What to produce
The listing that follows must be given again in full and exactly.

....

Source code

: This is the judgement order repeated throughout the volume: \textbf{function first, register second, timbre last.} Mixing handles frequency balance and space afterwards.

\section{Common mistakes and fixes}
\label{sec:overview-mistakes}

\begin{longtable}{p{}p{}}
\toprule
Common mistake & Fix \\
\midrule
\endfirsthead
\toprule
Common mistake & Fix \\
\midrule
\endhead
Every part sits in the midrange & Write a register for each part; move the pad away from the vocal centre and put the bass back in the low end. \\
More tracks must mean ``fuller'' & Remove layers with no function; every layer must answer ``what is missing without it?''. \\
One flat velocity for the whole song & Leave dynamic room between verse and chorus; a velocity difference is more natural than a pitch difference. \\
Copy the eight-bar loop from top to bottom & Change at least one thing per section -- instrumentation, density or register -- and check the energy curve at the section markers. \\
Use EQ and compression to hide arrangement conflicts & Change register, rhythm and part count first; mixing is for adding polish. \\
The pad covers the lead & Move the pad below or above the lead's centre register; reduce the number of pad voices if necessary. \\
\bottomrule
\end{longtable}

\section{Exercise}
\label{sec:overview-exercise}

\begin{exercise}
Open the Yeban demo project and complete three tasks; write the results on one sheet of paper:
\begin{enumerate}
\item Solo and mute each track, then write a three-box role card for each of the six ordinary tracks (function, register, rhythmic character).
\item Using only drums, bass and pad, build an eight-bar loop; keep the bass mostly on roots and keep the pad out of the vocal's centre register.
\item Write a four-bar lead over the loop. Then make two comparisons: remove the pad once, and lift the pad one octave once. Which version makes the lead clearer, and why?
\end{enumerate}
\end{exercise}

....

Result of this task
Source code

: This is the judgement order repeated throughout the volume: \textbf{function first, register second, timbre last.} Mixing handles frequency balance and space afterwards.

\section{Common mistakes and fixes}
\label{sec:overview-mistakes}

\begin{longtable}{p{}p{}}
\toprule
Common mistake & Fix \\
\midrule
\endfirsthead
\toprule
Common mistake & Fix \\
\midrule
\endhead
Every part sits in the midrange & Write a register for each part; move the pad away from the vocal centre and put the bass back in the low end. \\
More tracks must mean ``fuller'' & Remove layers with no function; every layer must answer ``what is missing without it?''. \\
One flat velocity for the whole song & Leave dynamic room between verse and chorus; a velocity difference is more natural than a pitch difference. \\
Copy the eight-bar loop from top to bottom & Change at least one thing per section -- instrumentation, density or register -- and check the energy curve at the section markers. \\
Use EQ and compression to hide arrangement conflicts & Change register, rhythm and part count first; mixing is for adding polish. \\
The pad covers the lead & Move the pad below or above the lead's centre register; reduce the number of pad voices if necessary. \\
\bottomrule
\end{longtable}

\section{Exercise}
\label{sec:overview-exercise}

\begin{exercise}
Open the Yeban demo project and complete three tasks; write the results on one sheet of paper:
\begin{enumerate}
\item Solo and mute each track, then write a three-box role card for each of the six ordinary tracks (function, register, rhythmic character).
\item Using only drums, bass and pad, build an eight-bar loop; keep the bass mostly on roots and keep the pad out of the vocal's centre register.
\item Write a four-bar lead over the loop. Then make two comparisons: remove the pad once, and lift the pad one octave once. Which version makes the lead clearer, and why?
\end{enumerate}
\end{exercise}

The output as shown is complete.